Final answer:
The question involves calculating the stopping potential and the wavelength of incident light in relation to the photoelectric effect for aluminium, using the known work function of 4.2 eV.
Step-by-step explanation:
The question concerns the calculation of stopping potential and incident light wavelength in the context of the photoelectric effect where the work function for the aluminium surface is provided as 4.2 eV. According to the photoelectric effect, electrons are emitted from a material's surface when light of a certain frequency shines upon it. The stopping potential is the potential difference needed to stop the maximum energy electrons emitted by the light from reaching the anode.

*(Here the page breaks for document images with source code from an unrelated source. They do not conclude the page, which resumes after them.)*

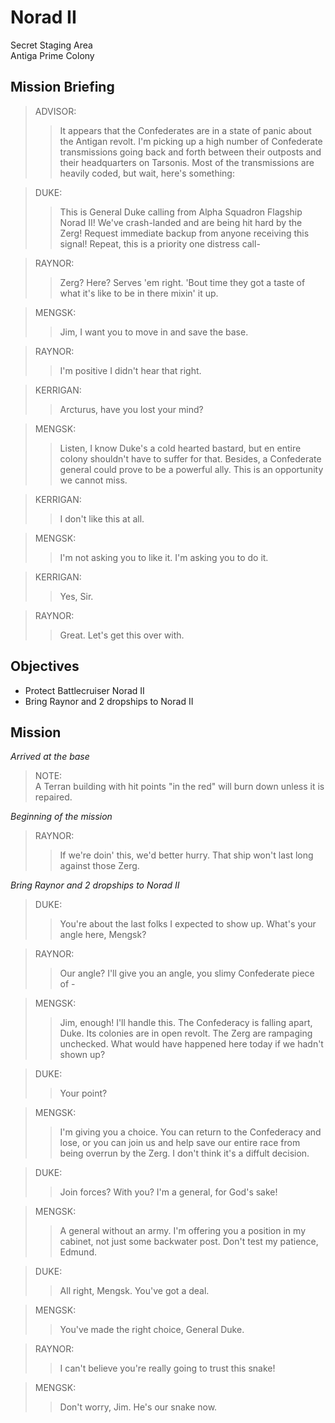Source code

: # Norad II

Secret Staging Area  
Antiga Prime Colony

## Mission Briefing

> ADVISOR:
>> It appears that the Confederates are in a state of panic about the Antigan revolt. I'm picking up a high number of Confederate transmissions going back and forth between their outposts and their headquarters on Tarsonis. Most of the transmissions are heavily coded, but wait, here's something:

> DUKE:
>> This is General Duke calling from Alpha Squadron Flagship Norad II! We've crash-landed and are being hit hard by the Zerg! Request immediate backup from anyone receiving this signal! Repeat, this is a priority one distress call-

> RAYNOR:
>> Zerg? Here? Serves 'em right. 'Bout time they got a taste of what it's like to be in there mixin' it up.

> MENGSK:
>> Jim, I want you to move in and save the base.

> RAYNOR:
>> I'm positive I didn't hear that right.

> KERRIGAN:
>> Arcturus, have you lost your mind?

> MENGSK:
>> Listen, I know Duke's a cold hearted bastard, but en entire colony shouldn't have to suffer for that. Besides, a Confederate general could prove to be a powerful ally. This is an opportunity we cannot miss.

> KERRIGAN:
>> I don't like this at all.

> MENGSK:
>> I'm not asking you to like it. I'm asking you to do it.

> KERRIGAN:
>> Yes, Sir.

> RAYNOR:
>> Great. Let's get this over with.

## Objectives

- Protect Battlecruiser Norad II
- Bring Raynor and 2 dropships to Norad II

## Mission

_Arrived at the base_

> NOTE:  
> A Terran building with hit points "in the red" will burn down unless it is repaired.

_Beginning of the mission_

> RAYNOR:
>> If we're doin' this, we'd better hurry. That ship won't last long against those Zerg.

_Bring Raynor and 2 dropships to Norad II_

> DUKE:
>> You're about the last folks I expected to show up. What's your angle here, Mengsk?

> RAYNOR:
>> Our angle? I'll give you an angle, you slimy Confederate piece of -

> MENGSK:
>> Jim, enough! I'll handle this. The Confederacy is falling apart, Duke. Its colonies are in open revolt. The Zerg are rampaging unchecked. What would have happened here today if we hadn't shown up?

> DUKE:
>> Your point?

> MENGSK:
>> I'm giving you a choice. You can return to the Confederacy and lose, or you can join us and help save our entire race from being overrun by the Zerg. I don't think it's a diffult decision.

> DUKE:
>> Join forces? With you? I'm a general, for God's sake!

> MENGSK:
>> A general without an army. I'm offering you a position in my cabinet, not just some backwater post. Don't test my patience, Edmund.

> DUKE:
>> All right, Mengsk. You've got a deal.

> MENGSK:
>> You've made the right choice, General Duke.

> RAYNOR:
>> I can't believe you're really going to trust this snake!

> MENGSK:
>> Don't worry, Jim. He's our snake now.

The energy of the incoming photon can be calculated using Planck's equation, E = hν, where h is Planck's constant and ν is the frequency of the light. Alternatively, E can also be calculated by converting the wavelength λ of the light through the relation c = νλ, with c being the speed of light. The maximum kinetic energy (KE) of the emitted electron is then given by KE = E - work function. For a stopping potential V, eV (where e is the elementary charge) equals the maximum kinetic energy of the ejected electron.
To find the amount of potential difference required to stop the emission of electrons by light of a specific wavelength, we would use the equation KE = eV = hc/λ - work function, and solve for V. For a stopping potential of 0, we'd find the wavelength for which the photon energy is just equal to the work function. For the aluminium with a work function of 4.2 eV, one would have to calculate for different wavelengths, such as 2000 Å, to determine the corresponding stopping potential.